Konkrete Maßnahmen können dazu beitragen, Berufsbewältigungsfähigkeiten und kompetente Selbst- und Handlungsregulationen für den schulischen Alltag zu entwickeln. Sie stellen wesentliche Impulse zur Förderung von Reflexionsprozessen dar, um die Freude am Lehren zu erhalten.

Ein Fallbeispiel

„Es ist 6.45 Uhr und ich sitze im Bus auf dem Weg zu meiner Schule. In Gedanken gehe ich den Vormittag durch – 1. Stunde Mathematik, da muss ich mir noch die Materialien von der Parallelklasse holen … 2. Stunde Bewegung und Sport …  Meine Gedanken werden gerade durch eine Nachricht über SchoolFox am Handy unterbrochen.

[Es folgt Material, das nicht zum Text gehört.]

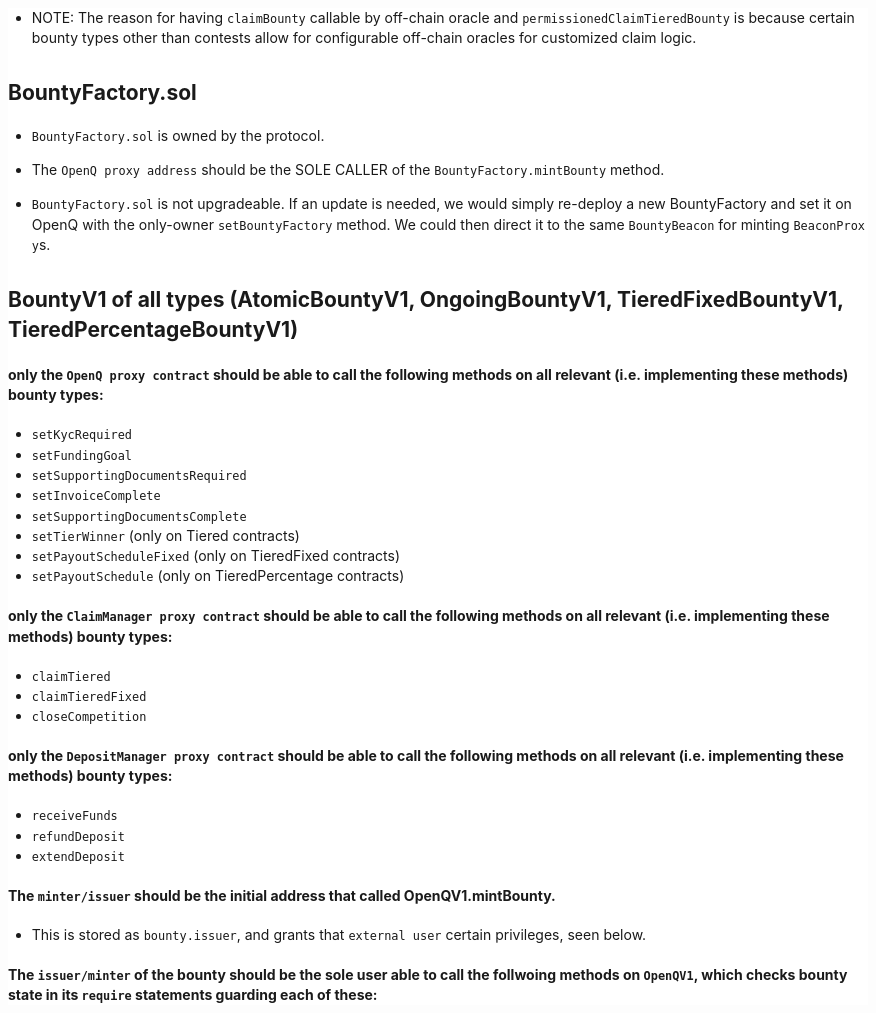 * NOTE: The reason for having `claimBounty` callable by off-chain oracle and `permissionedClaimTieredBounty` is because certain bounty types other than contests allow for configurable off-chain oracles for customized claim logic.

## BountyFactory.sol

* `BountyFactory.sol` is owned by the protocol.

* The `OpenQ proxy address` should be the SOLE CALLER of the `BountyFactory.mintBounty` method.

* `BountyFactory.sol` is not upgradeable. If an update is needed, we would simply re-deploy a new BountyFactory and set it on OpenQ with the only-owner `setBountyFactory` method. We could then direct it to the same `BountyBeacon` for minting `BeaconProxy`s.

## BountyV1 of all types (AtomicBountyV1, OngoingBountyV1, TieredFixedBountyV1, TieredPercentageBountyV1)

#### only the `OpenQ proxy contract` should be able to call the following methods on all relevant (i.e. implementing these methods) bounty types:

- `setKycRequired`
- `setFundingGoal`
- `setSupportingDocumentsRequired`
- `setInvoiceComplete`
- `setSupportingDocumentsComplete`
- `setTierWinner` (only on Tiered contracts)
- `setPayoutScheduleFixed` (only on TieredFixed contracts)
- `setPayoutSchedule` (only on TieredPercentage contracts)

#### only the `ClaimManager proxy contract` should be able to call the following methods on all relevant (i.e. implementing these methods) bounty types:

- `claimTiered`
- `claimTieredFixed`
- `closeCompetition`

#### only the `DepositManager proxy contract` should be able to call the following methods on all relevant (i.e. implementing these methods) bounty types:

- `receiveFunds`
- `refundDeposit`
- `extendDeposit`

#### The `minter/issuer` should be the initial address that called OpenQV1.mintBounty.
* This is stored as `bounty.issuer`, and grants that `external user` certain privileges, seen below.

#### The `issuer/minter` of the bounty should be the sole user able to call the follwoing methods on `OpenQV1`, which checks bounty state in its `require` statements guarding each of these:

Eine Mutter teilt mir mit, dass ihr Sohn wegen Fieber nicht in die Schule kommen kann und fragt, ob ich ihr die heutigen Materialien zukommen lasse … Gleichzeitig kommt noch eine Nachricht von der Schulleitung herein, dass kurzfristig am Spätnachmittag eine Besprechung stattfinden wird.
Mein Nachmittagsprogramm, die Radtour, ist somit hinfällig und zudem taucht die Frage auf, ob es Sinn macht, über Mittag nach Hause zu fahren … Doch jetzt zurück zum Vormittag.
Für die Deutschstunde muss ich noch die Arbeitsblätter kopieren … Auf die 4. Stunde freue ich mich schon sehr, denn da habe ich eine besondere Musikstunde vorbereitet und deshalb ist auch meine Ukulele dabei … In der letzten Stunde ist Kunst und Gestaltung angesagt, da hoffe ich, dass die Digitale Tafel funktioniert, denn ich möchte eine Künstlerbiografie einspielen … 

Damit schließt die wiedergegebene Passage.